Lagi !! Owner Larikan Uang Arisan, Para Korban Lapor Polisi

Laporan : Surya
Editor : Noviani Dwi Putri

SWARAID – PALEMBANG, (27/11/20): Sentra Pelayanan Kepolisian Terpadu Polrestabes Palembang (SPKT) kembali menerima laporan perihal penggelapan uang, kali ini menimpa wanita berinisial EL (27) dan rekan-rekannya yang diduga telah menjadi korban dari owner arisan online-nya sendiri yaitu bernama Umi (30).

Korban EL (27) merupakan warga Lorong Amal, Jalan Residen Abdul Rozak, Kelurahan 2 Ilir, Kecamatan IT II, Kota Palembang, ia mewakili rekan-rekannya yang juga menjadi korban untuk melapor.

EL mengatakan, bahwa aksi penipuan terlapor dengan kedok arisan online terbongkar Jumat (23/10/2020) lalu.

Diketahui, korban EL (27) bersama korban lainnya yakni JF, RZ, DA, AH, VM, DS sepakat untuk melapor polisi dan menanyakan kelanjutan arisan karena tidak ada kejelasannya.

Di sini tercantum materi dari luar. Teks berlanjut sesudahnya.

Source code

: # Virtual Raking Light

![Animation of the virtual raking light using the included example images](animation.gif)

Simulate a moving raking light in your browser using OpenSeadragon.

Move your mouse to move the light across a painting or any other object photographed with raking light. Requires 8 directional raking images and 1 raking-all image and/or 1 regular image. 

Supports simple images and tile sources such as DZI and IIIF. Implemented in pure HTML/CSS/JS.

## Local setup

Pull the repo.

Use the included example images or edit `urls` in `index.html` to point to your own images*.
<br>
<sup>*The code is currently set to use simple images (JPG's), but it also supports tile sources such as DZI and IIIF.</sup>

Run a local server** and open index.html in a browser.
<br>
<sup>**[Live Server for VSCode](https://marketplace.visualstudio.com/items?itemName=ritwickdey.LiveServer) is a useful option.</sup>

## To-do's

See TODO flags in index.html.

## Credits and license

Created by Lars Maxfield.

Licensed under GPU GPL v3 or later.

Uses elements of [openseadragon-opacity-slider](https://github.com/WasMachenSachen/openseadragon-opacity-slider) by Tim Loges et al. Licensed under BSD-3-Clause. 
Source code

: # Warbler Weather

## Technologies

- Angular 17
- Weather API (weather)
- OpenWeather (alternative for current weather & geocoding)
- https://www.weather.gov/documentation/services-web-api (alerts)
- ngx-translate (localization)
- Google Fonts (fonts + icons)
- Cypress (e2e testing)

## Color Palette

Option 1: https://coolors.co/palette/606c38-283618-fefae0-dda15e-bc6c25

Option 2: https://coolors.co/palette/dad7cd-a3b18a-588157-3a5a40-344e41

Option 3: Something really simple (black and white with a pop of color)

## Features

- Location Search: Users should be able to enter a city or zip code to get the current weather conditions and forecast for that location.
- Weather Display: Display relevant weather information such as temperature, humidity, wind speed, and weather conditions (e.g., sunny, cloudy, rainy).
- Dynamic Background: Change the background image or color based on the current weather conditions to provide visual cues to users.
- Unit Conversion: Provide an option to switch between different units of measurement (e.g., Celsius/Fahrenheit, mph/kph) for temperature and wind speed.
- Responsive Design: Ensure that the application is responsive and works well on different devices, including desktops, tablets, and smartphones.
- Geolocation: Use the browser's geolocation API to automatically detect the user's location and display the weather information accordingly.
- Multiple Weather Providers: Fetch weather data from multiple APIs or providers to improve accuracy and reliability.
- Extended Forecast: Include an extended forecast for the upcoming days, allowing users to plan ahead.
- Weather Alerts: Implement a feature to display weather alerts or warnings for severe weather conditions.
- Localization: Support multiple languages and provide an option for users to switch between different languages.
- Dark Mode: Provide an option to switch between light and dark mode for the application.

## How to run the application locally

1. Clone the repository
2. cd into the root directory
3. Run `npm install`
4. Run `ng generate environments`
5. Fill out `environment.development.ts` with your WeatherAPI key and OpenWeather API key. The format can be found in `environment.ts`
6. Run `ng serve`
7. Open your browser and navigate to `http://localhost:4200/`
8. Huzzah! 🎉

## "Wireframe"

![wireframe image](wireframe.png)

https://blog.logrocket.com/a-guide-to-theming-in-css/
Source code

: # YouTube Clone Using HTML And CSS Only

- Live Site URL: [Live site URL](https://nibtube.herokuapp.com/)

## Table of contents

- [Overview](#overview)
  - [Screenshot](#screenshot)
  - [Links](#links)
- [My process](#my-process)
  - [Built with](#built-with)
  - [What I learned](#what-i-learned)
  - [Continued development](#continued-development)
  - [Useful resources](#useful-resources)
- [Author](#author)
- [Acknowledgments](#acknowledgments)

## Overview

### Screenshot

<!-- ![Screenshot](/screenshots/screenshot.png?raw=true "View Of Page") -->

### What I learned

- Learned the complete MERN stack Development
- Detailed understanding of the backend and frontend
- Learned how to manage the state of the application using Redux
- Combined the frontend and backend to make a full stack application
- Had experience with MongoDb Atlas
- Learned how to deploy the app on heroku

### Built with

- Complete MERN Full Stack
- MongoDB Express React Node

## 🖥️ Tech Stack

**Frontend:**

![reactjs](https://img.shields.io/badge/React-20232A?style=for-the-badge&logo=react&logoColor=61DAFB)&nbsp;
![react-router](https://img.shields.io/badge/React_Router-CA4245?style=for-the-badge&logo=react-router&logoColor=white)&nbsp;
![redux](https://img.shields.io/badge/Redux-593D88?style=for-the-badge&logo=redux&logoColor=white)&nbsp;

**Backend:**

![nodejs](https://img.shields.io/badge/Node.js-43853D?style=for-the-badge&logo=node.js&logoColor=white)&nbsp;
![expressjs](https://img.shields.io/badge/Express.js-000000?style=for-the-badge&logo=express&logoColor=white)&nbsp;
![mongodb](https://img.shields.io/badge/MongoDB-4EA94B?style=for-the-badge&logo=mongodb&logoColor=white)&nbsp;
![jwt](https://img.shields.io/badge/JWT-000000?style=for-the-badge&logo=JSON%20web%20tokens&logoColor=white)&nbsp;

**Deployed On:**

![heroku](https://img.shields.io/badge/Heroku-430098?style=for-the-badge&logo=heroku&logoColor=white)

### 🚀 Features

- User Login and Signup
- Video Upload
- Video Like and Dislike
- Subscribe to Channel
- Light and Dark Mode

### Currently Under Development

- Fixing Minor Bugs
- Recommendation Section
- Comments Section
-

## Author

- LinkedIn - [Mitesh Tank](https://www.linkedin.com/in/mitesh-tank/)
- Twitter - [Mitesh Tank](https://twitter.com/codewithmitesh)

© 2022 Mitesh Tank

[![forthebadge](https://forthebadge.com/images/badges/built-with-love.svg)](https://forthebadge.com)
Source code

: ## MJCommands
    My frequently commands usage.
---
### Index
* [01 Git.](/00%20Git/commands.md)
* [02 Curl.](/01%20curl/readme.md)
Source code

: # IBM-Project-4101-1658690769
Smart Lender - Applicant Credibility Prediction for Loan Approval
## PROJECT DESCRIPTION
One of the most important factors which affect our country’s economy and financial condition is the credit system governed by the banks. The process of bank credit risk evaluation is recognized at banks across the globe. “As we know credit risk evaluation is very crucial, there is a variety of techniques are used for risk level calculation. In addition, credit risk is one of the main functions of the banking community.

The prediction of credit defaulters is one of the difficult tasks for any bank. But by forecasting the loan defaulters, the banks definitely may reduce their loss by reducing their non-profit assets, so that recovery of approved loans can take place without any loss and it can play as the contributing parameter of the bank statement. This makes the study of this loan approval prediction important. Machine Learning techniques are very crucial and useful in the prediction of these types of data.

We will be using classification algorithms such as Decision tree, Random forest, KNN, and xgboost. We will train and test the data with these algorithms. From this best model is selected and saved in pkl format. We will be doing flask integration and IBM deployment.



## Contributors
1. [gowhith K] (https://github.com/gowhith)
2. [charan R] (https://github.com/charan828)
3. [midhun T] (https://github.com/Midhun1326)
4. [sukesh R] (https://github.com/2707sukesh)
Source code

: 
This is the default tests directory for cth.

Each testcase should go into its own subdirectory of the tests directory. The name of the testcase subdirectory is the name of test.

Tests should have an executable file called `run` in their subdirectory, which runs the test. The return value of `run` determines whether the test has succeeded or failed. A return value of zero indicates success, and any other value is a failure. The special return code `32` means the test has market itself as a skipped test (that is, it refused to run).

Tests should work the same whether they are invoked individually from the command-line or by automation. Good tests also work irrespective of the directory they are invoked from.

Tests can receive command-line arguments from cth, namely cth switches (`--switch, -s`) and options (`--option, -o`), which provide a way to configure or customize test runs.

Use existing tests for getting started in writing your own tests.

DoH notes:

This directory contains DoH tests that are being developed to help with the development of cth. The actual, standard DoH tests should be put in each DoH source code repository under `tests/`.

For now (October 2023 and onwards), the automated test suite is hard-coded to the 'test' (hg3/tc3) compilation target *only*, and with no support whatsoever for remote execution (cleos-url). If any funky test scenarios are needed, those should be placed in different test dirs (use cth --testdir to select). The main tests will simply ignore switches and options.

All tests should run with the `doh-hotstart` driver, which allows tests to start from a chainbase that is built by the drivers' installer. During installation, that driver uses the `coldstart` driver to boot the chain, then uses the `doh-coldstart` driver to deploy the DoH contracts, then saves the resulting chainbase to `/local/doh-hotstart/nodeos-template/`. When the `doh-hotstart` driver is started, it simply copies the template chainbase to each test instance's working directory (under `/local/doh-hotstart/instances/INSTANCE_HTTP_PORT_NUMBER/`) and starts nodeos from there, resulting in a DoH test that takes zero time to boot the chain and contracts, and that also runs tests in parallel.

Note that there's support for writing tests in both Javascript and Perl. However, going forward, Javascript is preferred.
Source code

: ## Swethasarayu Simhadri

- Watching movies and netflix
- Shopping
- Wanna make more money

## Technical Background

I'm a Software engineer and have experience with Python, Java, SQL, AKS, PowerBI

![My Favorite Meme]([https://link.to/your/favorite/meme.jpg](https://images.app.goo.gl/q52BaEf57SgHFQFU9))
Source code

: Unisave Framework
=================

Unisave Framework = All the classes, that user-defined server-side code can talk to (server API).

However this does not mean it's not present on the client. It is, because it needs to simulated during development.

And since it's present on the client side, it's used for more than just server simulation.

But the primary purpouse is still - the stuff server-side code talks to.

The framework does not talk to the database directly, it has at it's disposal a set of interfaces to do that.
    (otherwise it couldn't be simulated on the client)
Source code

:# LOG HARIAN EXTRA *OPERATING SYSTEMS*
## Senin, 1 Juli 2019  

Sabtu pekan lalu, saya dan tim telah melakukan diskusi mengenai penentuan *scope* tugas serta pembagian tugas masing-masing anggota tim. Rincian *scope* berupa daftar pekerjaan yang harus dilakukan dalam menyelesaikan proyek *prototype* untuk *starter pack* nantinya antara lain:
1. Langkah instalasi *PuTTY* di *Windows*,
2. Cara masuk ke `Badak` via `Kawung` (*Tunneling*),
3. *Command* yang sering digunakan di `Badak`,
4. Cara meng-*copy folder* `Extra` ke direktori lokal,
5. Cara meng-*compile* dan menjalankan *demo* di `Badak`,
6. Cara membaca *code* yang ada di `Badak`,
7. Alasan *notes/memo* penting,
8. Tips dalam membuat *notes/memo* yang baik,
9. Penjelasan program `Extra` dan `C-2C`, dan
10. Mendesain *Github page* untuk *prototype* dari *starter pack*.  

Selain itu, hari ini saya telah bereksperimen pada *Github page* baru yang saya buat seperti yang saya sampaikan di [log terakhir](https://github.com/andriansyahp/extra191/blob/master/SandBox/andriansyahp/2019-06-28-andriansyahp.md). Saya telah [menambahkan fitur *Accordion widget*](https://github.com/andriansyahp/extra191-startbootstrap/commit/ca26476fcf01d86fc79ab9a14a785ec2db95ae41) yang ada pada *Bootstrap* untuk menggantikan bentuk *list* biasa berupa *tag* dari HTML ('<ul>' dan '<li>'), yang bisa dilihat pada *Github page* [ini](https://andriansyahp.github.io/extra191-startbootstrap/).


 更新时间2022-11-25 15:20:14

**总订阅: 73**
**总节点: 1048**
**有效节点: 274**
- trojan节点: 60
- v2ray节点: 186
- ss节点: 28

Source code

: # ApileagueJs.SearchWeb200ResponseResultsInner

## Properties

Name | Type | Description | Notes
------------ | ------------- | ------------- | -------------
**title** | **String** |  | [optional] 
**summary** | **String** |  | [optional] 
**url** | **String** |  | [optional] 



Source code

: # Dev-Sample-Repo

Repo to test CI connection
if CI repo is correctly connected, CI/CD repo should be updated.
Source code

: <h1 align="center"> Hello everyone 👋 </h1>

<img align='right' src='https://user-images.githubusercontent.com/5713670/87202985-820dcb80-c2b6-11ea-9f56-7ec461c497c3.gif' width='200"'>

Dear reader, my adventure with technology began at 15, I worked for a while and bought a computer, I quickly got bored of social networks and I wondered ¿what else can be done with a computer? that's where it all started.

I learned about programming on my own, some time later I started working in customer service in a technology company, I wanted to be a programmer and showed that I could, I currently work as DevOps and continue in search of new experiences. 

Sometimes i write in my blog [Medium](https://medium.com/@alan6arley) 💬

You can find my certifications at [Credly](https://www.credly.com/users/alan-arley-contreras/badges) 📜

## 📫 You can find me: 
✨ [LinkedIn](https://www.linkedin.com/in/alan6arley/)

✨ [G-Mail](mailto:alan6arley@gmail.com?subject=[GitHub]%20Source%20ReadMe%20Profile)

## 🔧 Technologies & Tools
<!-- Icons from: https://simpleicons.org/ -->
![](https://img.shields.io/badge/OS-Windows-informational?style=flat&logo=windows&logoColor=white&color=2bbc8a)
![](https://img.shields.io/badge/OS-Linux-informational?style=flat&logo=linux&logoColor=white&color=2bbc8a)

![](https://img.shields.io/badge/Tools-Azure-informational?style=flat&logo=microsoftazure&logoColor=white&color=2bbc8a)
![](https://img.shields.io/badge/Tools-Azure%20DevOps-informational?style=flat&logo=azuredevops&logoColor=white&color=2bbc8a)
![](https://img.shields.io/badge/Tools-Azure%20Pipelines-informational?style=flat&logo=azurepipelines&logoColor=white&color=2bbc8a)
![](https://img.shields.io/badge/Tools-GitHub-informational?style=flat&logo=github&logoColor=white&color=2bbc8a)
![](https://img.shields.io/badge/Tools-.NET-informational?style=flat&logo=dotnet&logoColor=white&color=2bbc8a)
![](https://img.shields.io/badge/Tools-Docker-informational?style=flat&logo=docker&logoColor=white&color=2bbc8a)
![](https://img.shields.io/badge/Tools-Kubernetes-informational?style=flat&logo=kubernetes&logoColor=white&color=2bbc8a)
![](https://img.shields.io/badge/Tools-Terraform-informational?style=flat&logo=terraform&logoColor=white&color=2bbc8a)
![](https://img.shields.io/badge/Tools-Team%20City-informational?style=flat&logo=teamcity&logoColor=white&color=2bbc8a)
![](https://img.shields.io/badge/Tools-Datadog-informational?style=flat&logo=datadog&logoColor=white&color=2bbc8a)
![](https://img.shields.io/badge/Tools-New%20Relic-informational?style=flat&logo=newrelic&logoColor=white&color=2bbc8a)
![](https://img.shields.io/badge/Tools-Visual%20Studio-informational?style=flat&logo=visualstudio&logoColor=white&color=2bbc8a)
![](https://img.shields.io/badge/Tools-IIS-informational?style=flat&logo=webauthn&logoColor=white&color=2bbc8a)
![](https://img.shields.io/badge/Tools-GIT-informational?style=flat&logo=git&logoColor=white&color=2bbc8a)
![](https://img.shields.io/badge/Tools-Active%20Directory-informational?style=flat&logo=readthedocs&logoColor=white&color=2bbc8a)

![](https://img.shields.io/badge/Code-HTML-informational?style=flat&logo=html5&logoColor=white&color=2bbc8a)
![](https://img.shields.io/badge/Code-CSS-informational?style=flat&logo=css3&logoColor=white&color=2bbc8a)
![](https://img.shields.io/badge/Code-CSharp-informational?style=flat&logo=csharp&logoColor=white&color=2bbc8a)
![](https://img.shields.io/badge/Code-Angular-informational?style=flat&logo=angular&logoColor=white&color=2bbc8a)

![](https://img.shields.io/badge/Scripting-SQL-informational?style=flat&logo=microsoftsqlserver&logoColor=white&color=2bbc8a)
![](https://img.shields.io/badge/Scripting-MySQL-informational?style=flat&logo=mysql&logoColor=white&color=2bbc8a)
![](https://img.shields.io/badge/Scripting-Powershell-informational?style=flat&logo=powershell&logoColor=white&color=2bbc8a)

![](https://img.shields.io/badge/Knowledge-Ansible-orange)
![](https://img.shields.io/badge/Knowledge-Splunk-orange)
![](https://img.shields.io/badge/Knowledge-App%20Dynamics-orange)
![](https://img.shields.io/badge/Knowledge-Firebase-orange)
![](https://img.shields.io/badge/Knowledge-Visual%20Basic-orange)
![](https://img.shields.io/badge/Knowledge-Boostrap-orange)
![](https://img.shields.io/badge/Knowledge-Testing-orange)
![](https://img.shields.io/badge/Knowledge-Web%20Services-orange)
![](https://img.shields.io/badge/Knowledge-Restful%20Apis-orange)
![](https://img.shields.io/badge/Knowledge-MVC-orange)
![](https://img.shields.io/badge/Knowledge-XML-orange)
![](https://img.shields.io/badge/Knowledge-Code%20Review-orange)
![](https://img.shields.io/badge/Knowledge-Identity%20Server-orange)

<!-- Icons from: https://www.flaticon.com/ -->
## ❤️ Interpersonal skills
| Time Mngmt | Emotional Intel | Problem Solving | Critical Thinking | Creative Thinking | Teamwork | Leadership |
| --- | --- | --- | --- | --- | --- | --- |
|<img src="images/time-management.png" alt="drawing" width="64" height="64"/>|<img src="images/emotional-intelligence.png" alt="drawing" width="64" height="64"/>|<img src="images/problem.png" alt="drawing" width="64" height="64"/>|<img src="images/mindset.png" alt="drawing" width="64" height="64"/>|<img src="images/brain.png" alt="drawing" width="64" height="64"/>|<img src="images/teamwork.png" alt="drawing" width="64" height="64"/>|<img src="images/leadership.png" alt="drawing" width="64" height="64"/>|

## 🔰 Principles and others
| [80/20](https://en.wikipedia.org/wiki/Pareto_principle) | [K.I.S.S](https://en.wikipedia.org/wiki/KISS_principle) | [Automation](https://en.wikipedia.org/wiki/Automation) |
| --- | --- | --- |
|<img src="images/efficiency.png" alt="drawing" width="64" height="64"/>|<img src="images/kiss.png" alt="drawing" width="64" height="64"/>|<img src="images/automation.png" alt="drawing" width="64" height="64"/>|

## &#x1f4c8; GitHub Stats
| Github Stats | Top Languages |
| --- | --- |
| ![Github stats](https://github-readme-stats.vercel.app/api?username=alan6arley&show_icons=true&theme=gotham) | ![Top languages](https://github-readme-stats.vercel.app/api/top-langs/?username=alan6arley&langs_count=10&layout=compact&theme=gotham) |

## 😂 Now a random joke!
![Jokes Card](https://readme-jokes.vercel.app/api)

“Saya dan para anggota telah mentransfer sejumlah uang arisan kepada terlapor, akan tetapi tidak ada kejelasan sampai saat ini dari terlapor.” Kata EL.

EL menambahkan, terlapor selalu memberikan harapan dan meminta para anggota untuk bersabar.

“Setelah bersabar dan selalu dijanjikan palsu, akhirnya saya dan rekan-rekan sepakat untuk menanyakan langsung kepada terlapor. Dan saat mendatangi rumah terlapor, tetapi terlapor tidak ada dirumah bahkan sampai sekarang tidak ada kabarnya.” Terang EL.

Atas kejadian tersebut, korba EL (27) dan para anggota lainnya mengalami kerugian sekitar Rp 134 juta.

“Kami melapor kesini supaya terlapor bisa mempertanggung jawabkan perbuatannya dan uang kami bisa dikembalikan.” Tutup EL saat diwawancari oleh para awak media.

Sementara itu, Kasubbag Humas Polrestabes Palembang, AKP Irene turut membenarkan terkait adanya laporan korban berinisial EL (27) dan rekan-rekannya atas dugaan kasus penipuan atau penggelapan uang arisan online.

“Benar, Laporan sudah diterima anggota SPKT kita, selanjutnya laporan polisi tersebut akan dilidik dan ditindaklanjuti oleh Unit Reskrim Polrestabes Palembang.” Tutup Irene.